The related notion that dependence on foreign economic involvement and aid makes a state “failed” is simply nonsense, the Kyrgyz analyst argues. All countries today are interrelated economically and thus that is not by itself a factor that determines whether a state is successful or a failure.
Medet Tyulegenov, the head of the comparative politics department of the American University in Bishkek, says that the term “’failed state’” applies to only a quite limited number of countries and that Kyrgyzstan and Tajikistan are not properly among them because it is simply not the case that their governments do not control anything or rule in the regions.
He notes that there is corruption and localism but that such things exist in other countries like the Russian Federation where relations between Moscow and Chechnya are far more tenuous than between Dushanbe and Bishkek and regions in their countries. “However,” he says, “no one calls Russia ‘a failed state.’”
Rashid Gani Abdullo, a political scientist in Dushanbe, also rejects the very idea that Tajikistan is a failed state. The central government there is sufficiently strong to ensure “full sovereignty” over the entire territory of the country. There are problems in the econoy but “these problems for the time being are ‘not fatal.’”
In his opinion, a state can be considered a “failed” one only if one of the three centers of world power – Russia, China and the US – are interested in having it fall into that status. At present, none of them wants to see Tajikistan or Kyrgyzstan become “failed states.” He too says that despite Russia’s problems, “no one speaks about it as a ‘failed’ state.”

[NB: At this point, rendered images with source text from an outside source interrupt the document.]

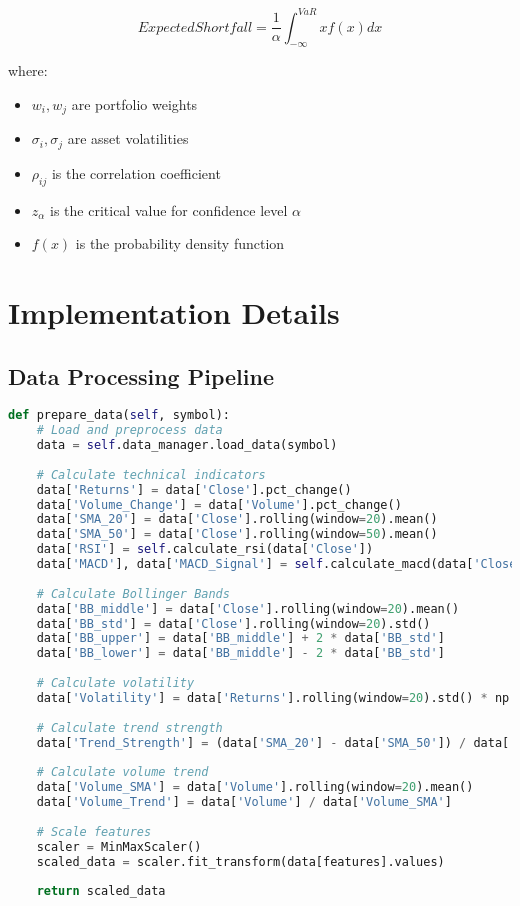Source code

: \documentclass[conference]{IEEEtran}
\begin{document}
\begin{equation}
ExpectedShortfall = \frac{1}{\alpha} \int_{-\infty}^{VaR} x f(x) dx
\end{equation}

where:
\begin{itemize}
    \item $w_i, w_j$ are portfolio weights
    \item $\sigma_i, \sigma_j$ are asset volatilities
    \item $\rho_{ij}$ is the correlation coefficient
    \item $z_\alpha$ is the critical value for confidence level $\alpha$
    \item $f(x)$ is the probability density function
\end{itemize}

\section{Implementation Details}

\subsection{Data Processing Pipeline}
\begin{lstlisting}[language=Python]
def prepare_data(self, symbol):
    # Load and preprocess data
    data = self.data_manager.load_data(symbol)
    
    # Calculate technical indicators
    data['Returns'] = data['Close'].pct_change()
    data['Volume_Change'] = data['Volume'].pct_change()
    data['SMA_20'] = data['Close'].rolling(window=20).mean()
    data['SMA_50'] = data['Close'].rolling(window=50).mean()
    data['RSI'] = self.calculate_rsi(data['Close'])
    data['MACD'], data['MACD_Signal'] = self.calculate_macd(data['Close'])
    
    # Calculate Bollinger Bands
    data['BB_middle'] = data['Close'].rolling(window=20).mean()
    data['BB_std'] = data['Close'].rolling(window=20).std()
    data['BB_upper'] = data['BB_middle'] + 2 * data['BB_std']
    data['BB_lower'] = data['BB_middle'] - 2 * data['BB_std']
    
    # Calculate volatility
    data['Volatility'] = data['Returns'].rolling(window=20).std() * np.sqrt(252)
    
    # Calculate trend strength
    data['Trend_Strength'] = (data['SMA_20'] - data['SMA_50']) / data['SMA_50']
    
    # Calculate volume trend
    data['Volume_SMA'] = data['Volume'].rolling(window=20).mean()
    data['Volume_Trend'] = data['Volume'] / data['Volume_SMA']
    
    # Scale features
    scaler = MinMaxScaler()
    scaled_data = scaler.fit_transform(data[features].values)
    
    return scaled_data
\end{lstlisting}
\end{document}
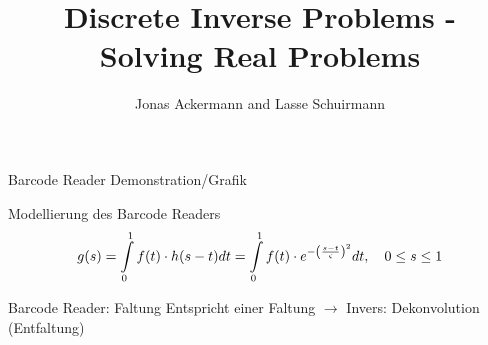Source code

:\documentclass[11pt]{beamer}
\author{Jonas Ackermann and Lasse Schuirmann}
\title{Discrete Inverse Problems - Solving Real Problems}
\begin{document}
\begin{frame}
\titlepage
\end{frame}

\begin{frame}
\tableofcontents
\end{frame}

\begin{frame}{Barcode Reader}
Demonstration/Grafik
\end{frame}

\begin{frame}{Modellierung des Barcode Readers}
\[g(s) = \int\limits_{0}^1 f(t) \cdot h(s-t) dt = \int\limits_{0}^1 f(t) \cdot e^{-\left(s-t \over \varsigma\right)^2} dt, \, \, \, \, \, \, 0 \leq s \leq 1 \]
\end{frame}

\begin{frame}{Barcode Reader: Faltung}
Entspricht einer Faltung $\rightarrow$ Invers: Dekonvolution (Entfaltung) 
\end{frame}

\begin{frame}{}

\end{frame}
\end{document}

And Tajik journalist Nurali Davlatov too insists that his country is anything but a failed state because the country’s government is quite capable of conducting punitive raids against regional elites and criminal groups, although he admits that for the foreseeable future, Dushanbe won’t be able to solve its economic problems because of overly rapid population growth.
Three things are striking about the comments of these four experts. First, they are unanimous in arguing that the two countries in Central Asia many have concluded are failed or failing states in fact are not and in insisting that other states there may in fact be weaker despite their ability to hide behind clan-based criminal governments.
Second, they accept a relatively primitive understanding of what a failed state is. A failed state, as most analysts in the West have said, is not one in which there are not powerful institutions and forces but rather one in which there is no controlling center that can set the rules for all of them and whose rules are accepted as more or less legitimate.
And third, they say that Russia now shares many of their problems but that no one has called Russia a failed state. That is not true. For examples of those who have, see “Russia’s Aggression Now Reflects RSFSR’s Past Failure to Become a State” at windowoneurasia2.blogspot.com/2015/03/russias-aggression-now-reflects-rsfsrs.html; and this author’s “Russia as a Failed State,” Baltic Defense Review, 12:2 (2004), at bdcol.ee/files/docs/bdreview/bdr-2004-12-sec3-art3.pdf.